**WHAT IS REQUIRED**. Report each line of the entries below that includes "println".

Stored data:
----

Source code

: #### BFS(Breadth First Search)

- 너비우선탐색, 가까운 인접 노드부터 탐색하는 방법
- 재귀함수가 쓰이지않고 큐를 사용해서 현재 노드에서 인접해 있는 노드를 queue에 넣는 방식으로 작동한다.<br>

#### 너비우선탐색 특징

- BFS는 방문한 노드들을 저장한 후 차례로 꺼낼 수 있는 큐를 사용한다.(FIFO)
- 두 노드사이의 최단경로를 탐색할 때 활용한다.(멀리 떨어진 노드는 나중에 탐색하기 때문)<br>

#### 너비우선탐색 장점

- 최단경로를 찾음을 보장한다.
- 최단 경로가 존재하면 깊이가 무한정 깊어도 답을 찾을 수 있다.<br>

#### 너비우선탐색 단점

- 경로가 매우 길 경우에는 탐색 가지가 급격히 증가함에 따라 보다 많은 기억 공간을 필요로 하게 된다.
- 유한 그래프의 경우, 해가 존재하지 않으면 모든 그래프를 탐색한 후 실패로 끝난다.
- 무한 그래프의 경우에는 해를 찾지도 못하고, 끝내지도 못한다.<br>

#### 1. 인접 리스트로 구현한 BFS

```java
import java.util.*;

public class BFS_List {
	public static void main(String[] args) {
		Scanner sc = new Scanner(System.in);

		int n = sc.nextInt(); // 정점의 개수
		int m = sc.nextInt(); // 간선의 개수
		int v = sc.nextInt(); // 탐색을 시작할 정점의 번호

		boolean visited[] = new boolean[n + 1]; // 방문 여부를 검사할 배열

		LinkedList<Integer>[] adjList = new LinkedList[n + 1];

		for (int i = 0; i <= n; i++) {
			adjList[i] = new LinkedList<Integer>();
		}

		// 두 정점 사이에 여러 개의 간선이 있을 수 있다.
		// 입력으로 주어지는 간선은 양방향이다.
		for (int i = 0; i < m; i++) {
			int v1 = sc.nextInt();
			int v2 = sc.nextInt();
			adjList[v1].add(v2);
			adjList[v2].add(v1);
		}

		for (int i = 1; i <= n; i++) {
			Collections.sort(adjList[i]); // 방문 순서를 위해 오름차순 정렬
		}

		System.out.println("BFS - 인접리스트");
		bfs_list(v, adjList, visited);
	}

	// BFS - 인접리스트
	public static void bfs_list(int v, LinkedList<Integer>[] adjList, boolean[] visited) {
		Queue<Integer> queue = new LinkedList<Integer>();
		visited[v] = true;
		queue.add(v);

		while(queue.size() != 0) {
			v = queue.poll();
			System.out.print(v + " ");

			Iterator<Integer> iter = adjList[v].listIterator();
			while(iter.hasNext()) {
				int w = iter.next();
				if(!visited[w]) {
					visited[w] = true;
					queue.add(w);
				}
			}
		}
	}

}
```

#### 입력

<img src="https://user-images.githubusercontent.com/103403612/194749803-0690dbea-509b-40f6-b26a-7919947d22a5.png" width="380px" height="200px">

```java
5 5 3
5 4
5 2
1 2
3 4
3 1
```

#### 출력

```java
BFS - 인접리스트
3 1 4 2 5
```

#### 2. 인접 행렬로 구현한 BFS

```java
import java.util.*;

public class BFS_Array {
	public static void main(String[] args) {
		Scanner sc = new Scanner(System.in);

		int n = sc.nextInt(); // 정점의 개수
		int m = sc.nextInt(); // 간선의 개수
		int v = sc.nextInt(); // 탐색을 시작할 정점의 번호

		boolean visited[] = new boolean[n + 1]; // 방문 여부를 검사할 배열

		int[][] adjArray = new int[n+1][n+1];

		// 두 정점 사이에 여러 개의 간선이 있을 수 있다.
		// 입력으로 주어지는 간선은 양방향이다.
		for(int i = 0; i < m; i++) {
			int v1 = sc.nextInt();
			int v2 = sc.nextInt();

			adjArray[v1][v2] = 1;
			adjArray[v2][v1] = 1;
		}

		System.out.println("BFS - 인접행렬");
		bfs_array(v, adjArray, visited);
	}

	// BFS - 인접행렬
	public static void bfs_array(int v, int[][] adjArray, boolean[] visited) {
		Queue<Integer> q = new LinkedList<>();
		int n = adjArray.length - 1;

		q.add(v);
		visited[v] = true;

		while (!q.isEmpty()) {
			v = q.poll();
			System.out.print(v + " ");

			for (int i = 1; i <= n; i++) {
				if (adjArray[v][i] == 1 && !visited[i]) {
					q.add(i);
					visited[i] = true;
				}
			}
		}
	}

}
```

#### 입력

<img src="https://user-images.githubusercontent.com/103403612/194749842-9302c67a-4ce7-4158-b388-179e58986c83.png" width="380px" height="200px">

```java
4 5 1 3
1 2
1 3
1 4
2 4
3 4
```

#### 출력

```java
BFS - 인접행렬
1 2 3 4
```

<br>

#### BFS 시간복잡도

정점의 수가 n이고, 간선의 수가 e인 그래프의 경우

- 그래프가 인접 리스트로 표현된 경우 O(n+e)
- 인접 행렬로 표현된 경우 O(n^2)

----

**ANSWER AREA**.
		System.out.println("BFS - 인접리스트");
		System.out.println("BFS - 인접행렬");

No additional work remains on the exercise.